Devo dire che in quel momento non ci fecero nulla. Ci comunicarono questo e ci lasciarono testimoni dell’attacco alla Moneda. Abbiamo visto l’attacco dei carri armati e poi il bombardamento dell’aviazione, abbiamo visto tutto questo orrendo speccatolo. Siamo stati nella pratica sequestrati, portati dopo in un sotterraneo, abbiamo mangiato e poi è arrivato il giorno 12, che è stato terribile. È entrato un altro gruppo militare quel giorno, e ci hanno buttato tutti contro il muro, intimandoci di consegnare le armi, ma noi armi non ne avevamo e a un certo momento, tutti contro la parete, ci ordinarono di mettere tutti le mani dietro la testa. Ho saputo dopo che i militari sapevano che una persona in una forte tensione nervosa non riesce a fare questo gesto, e mi ricordo infatti che nemmeno io ci riuscivo, con il torace che si muoveva come una gelatina perché loro con il mitra erano pronti a sparare. Di fronte alla minaccia, alcuni miei compagni sono svenuti, i militari con una grossa violenza psicologica ridevano e, parlando con i loro superiori, dicevano: “Guardate questo è il potere popolare, questi volevano fare la rivoluzione!”.  Io in quella situazione credo che mi mancassero pochi secondi per svenire. Fecero uscire armi che loro stessi avevano introdotto nel palazzo e a un certo punto sentii gridare un gruppo di colleghe che stavano torturando psicologicamente, facendogli credere che noialtri ci avessero già ucciso tutti. Il giorno dopo ci sbatterono per strada, non ci portarono né allo stadio né in un altro campo di concentramento, e lì cominciò la storia di ognuno di noi, quando ognuno cercava di salvare la propria vita come poteva. 

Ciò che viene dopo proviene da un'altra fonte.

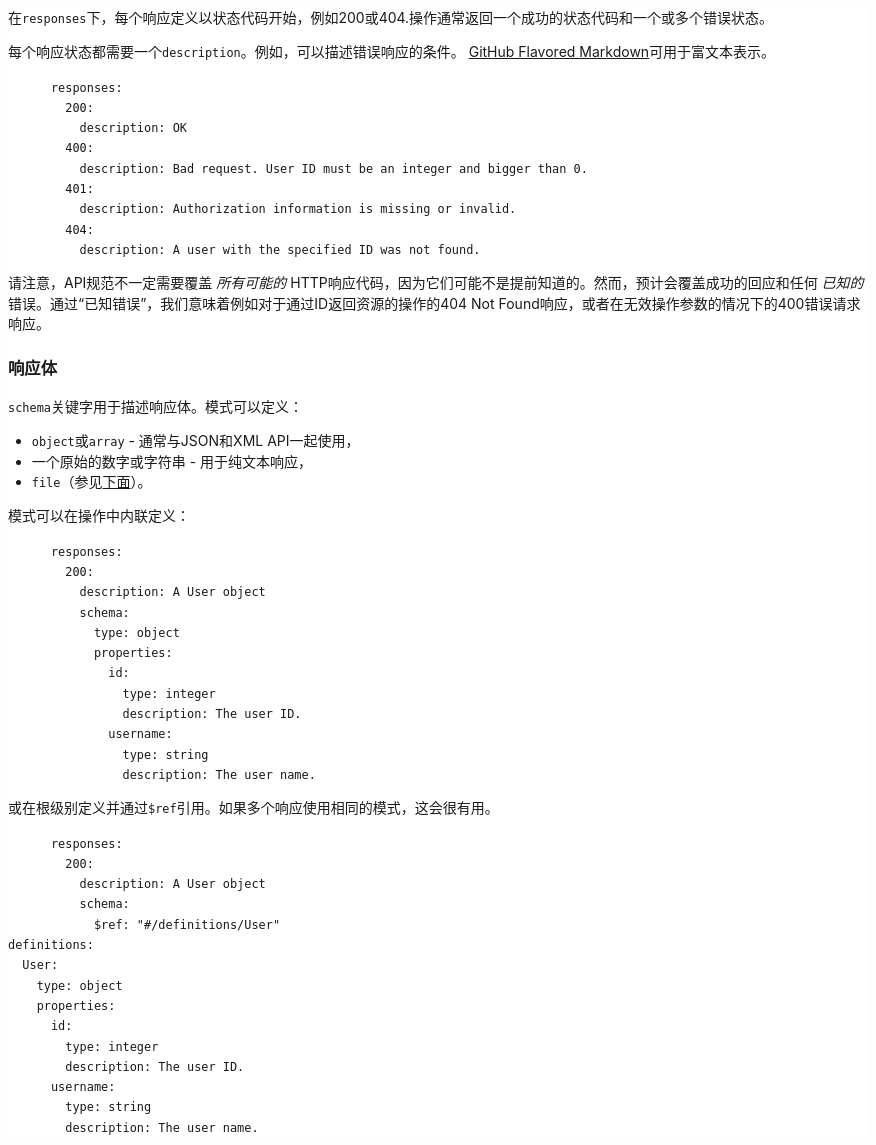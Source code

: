 在`responses`下，每个响应定义以状态代码开始，例如200或404.操作通常返回一个成功的状态代码和一个或多个错误状态。

每个响应状态都需要一个`description`。例如，可以描述错误响应的条件。 [GitHub Flavored Markdown](https://guides.github.com/features/mastering-markdown/)可用于富文本表示。

```
      responses:
        200:
          description: OK
        400:
          description: Bad request. User ID must be an integer and bigger than 0.
        401:
          description: Authorization information is missing or invalid.
        404:
          description: A user with the specified ID was not found.
```

请注意，API规范不一定需要覆盖 *所有可能的* HTTP响应代码，因为它们可能不是提前知道的。然而，预计会覆盖成功的回应和任何 *已知的* 错误。通过“已知错误”，我们意味着例如对于通过ID返回资源的操作的404 Not Found响应，或者在无效操作参数的情况下的400错误请求响应。

### 响应体

`schema`关键字用于描述响应体。模式可以定义：

* `object`或`array` - 通常与JSON和XML API一起使用，
* 一个原始的数字或字符串 - 用于纯文本响应，
* `file`（参见[下面](#响应返回文件)）。

模式可以在操作中内联定义：

```
      responses:
        200:
          description: A User object
          schema:
            type: object
            properties:
              id:
                type: integer
                description: The user ID.
              username:
                type: string
                description: The user name.
```

或在根级别定义并通过`$ref`引用。如果多个响应使用相同的模式，这会很有用。

```
      responses:
        200:
          description: A User object
          schema:
            $ref: "#/definitions/User"
definitions:
  User:
    type: object
    properties:
      id:
        type: integer
        description: The user ID.
      username:
        type: string
        description: The user name.
```
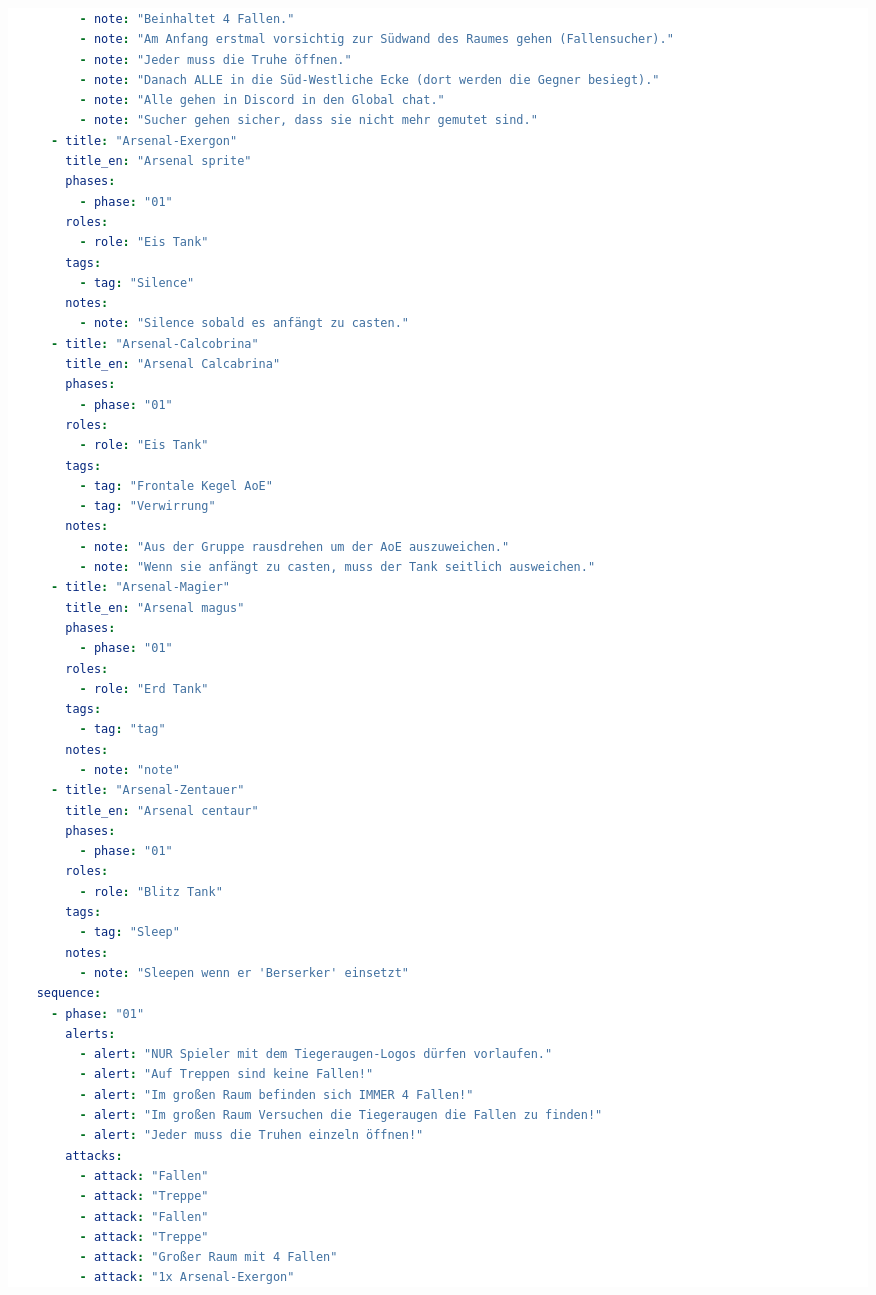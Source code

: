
 ```yaml
          - note: "Beinhaltet 4 Fallen."
          - note: "Am Anfang erstmal vorsichtig zur Südwand des Raumes gehen (Fallensucher)."
          - note: "Jeder muss die Truhe öffnen."
          - note: "Danach ALLE in die Süd-Westliche Ecke (dort werden die Gegner besiegt)."
          - note: "Alle gehen in Discord in den Global chat."
          - note: "Sucher gehen sicher, dass sie nicht mehr gemutet sind."
      - title: "Arsenal-Exergon"
        title_en: "Arsenal sprite"
        phases:
          - phase: "01"
        roles:
          - role: "Eis Tank"
        tags:
          - tag: "Silence"
        notes:
          - note: "Silence sobald es anfängt zu casten."
      - title: "Arsenal-Calcobrina"
        title_en: "Arsenal Calcabrina"
        phases:
          - phase: "01"
        roles:
          - role: "Eis Tank"
        tags:
          - tag: "Frontale Kegel AoE"
          - tag: "Verwirrung"
        notes:
          - note: "Aus der Gruppe rausdrehen um der AoE auszuweichen."
          - note: "Wenn sie anfängt zu casten, muss der Tank seitlich ausweichen."
      - title: "Arsenal-Magier"
        title_en: "Arsenal magus"
        phases:
          - phase: "01"
        roles:
          - role: "Erd Tank"
        tags:
          - tag: "tag"
        notes:
          - note: "note"
      - title: "Arsenal-Zentauer"
        title_en: "Arsenal centaur"
        phases:
          - phase: "01"
        roles:
          - role: "Blitz Tank"
        tags:
          - tag: "Sleep"
        notes:
          - note: "Sleepen wenn er 'Berserker' einsetzt"
    sequence:
      - phase: "01"
        alerts:
          - alert: "NUR Spieler mit dem Tiegeraugen-Logos dürfen vorlaufen."
          - alert: "Auf Treppen sind keine Fallen!"
          - alert: "Im großen Raum befinden sich IMMER 4 Fallen!"
          - alert: "Im großen Raum Versuchen die Tiegeraugen die Fallen zu finden!"
          - alert: "Jeder muss die Truhen einzeln öffnen!"
        attacks:
          - attack: "Fallen"
          - attack: "Treppe"
          - attack: "Fallen"
          - attack: "Treppe"
          - attack: "Großer Raum mit 4 Fallen"
          - attack: "1x Arsenal-Exergon"
```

Quale fu il suo tentativo?

A casa non tornai più, mi rifugiai dalla famiglia di un mio ex compagno di liceo che fu generosissima e dopo 3-4 giorni, quando i momenti di maggiore panico erano ormai passati, cominciai a uscire e a cercare di avere dei contatti con i compagni e con le organizzazioni nostre, e lì anche era tutto di grande drammaticità perché scoprivi che qualcuno era stato portato in carcere, qualcun altro era già stato fucilato. A quel punto sono andato all’ambasciata d’Italia aiutato da un sacerdote che conosceva mia madre. Mi mise in una macchina verso un’ambasciata che non sapevo nemmeno quale fosse, mi spiegarono cosa dovevo fare e ho saltato un muro di oltre due metri. 

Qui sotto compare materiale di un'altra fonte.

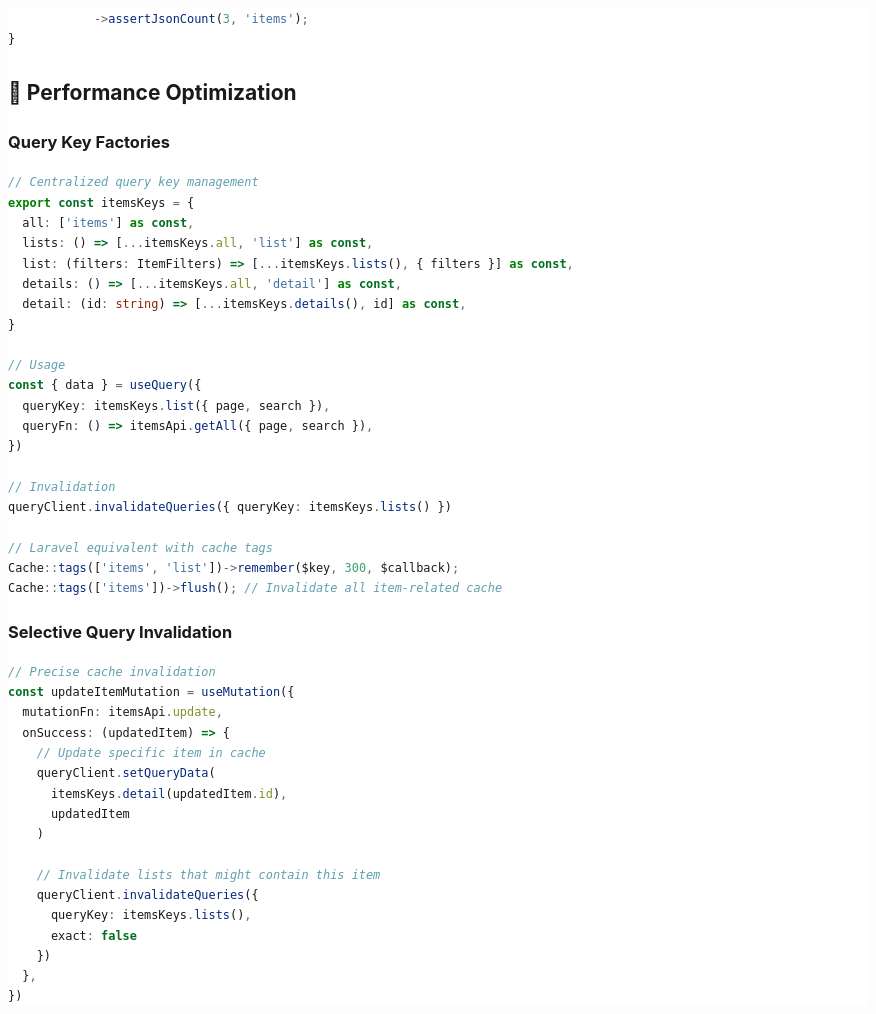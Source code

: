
 ```typescript
            ->assertJsonCount(3, 'items');
}
```

## 🚀 **Performance Optimization**

### **Query Key Factories**
```typescript
// Centralized query key management
export const itemsKeys = {
  all: ['items'] as const,
  lists: () => [...itemsKeys.all, 'list'] as const,
  list: (filters: ItemFilters) => [...itemsKeys.lists(), { filters }] as const,
  details: () => [...itemsKeys.all, 'detail'] as const,
  detail: (id: string) => [...itemsKeys.details(), id] as const,
}

// Usage
const { data } = useQuery({
  queryKey: itemsKeys.list({ page, search }),
  queryFn: () => itemsApi.getAll({ page, search }),
})

// Invalidation
queryClient.invalidateQueries({ queryKey: itemsKeys.lists() })

// Laravel equivalent with cache tags
Cache::tags(['items', 'list'])->remember($key, 300, $callback);
Cache::tags(['items'])->flush(); // Invalidate all item-related cache
```

### **Selective Query Invalidation**
```typescript
// Precise cache invalidation
const updateItemMutation = useMutation({
  mutationFn: itemsApi.update,
  onSuccess: (updatedItem) => {
    // Update specific item in cache
    queryClient.setQueryData(
      itemsKeys.detail(updatedItem.id), 
      updatedItem
    )
    
    // Invalidate lists that might contain this item
    queryClient.invalidateQueries({ 
      queryKey: itemsKeys.lists(),
      exact: false 
    })
  },
})
```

Cosa è significato arrivare in Italia?

Mi è venuto da pensare che noi abbiamo avuto un po’ l’inferno, il purgatorio e il paradiso, perché noi siamo usciti dall’inferno che era quello di non avere la garanzia della vita e la mattina dopo di conoscere le atrocità che stavano succedendo; poi per me il purgatorio è stato per due mesi all’interno dell’ambasciata, dove era sì salva la nostra vita, ma non sapevamo cosa sarebbe successo nel futuro, con il terrore del sapere che i nostri compagni ogni giorno correvano il rischio di perdere la loro esistenza. E, senza esagerazione, arrivare in Italia è stato il Paradiso. Perché arrivare in Italia e trovarci con delle persone che ci accoglievano e ci offrivano la loro solidarietà, soffrivano e tutto quello che loro potevano da un punto di vista umano, significava che insieme a quella accoglienza verso di noi c’era anche la preoccupazione permanente per combattere la dittatura di Pinochet. Allora da oggetto di solidarietà siamo passati a essere soggetti attivi, siamo tornati a essere di nuovo persone, siamo tornati di nuovo a poter essere cittadini che si di nuovo si possono impegnare, certo, in un altro paese che non era il nostro paese di origine, ma mantenendo gli stessi ideali per una società più giusta, per una società di uguali. Questo per me è stato il paradiso.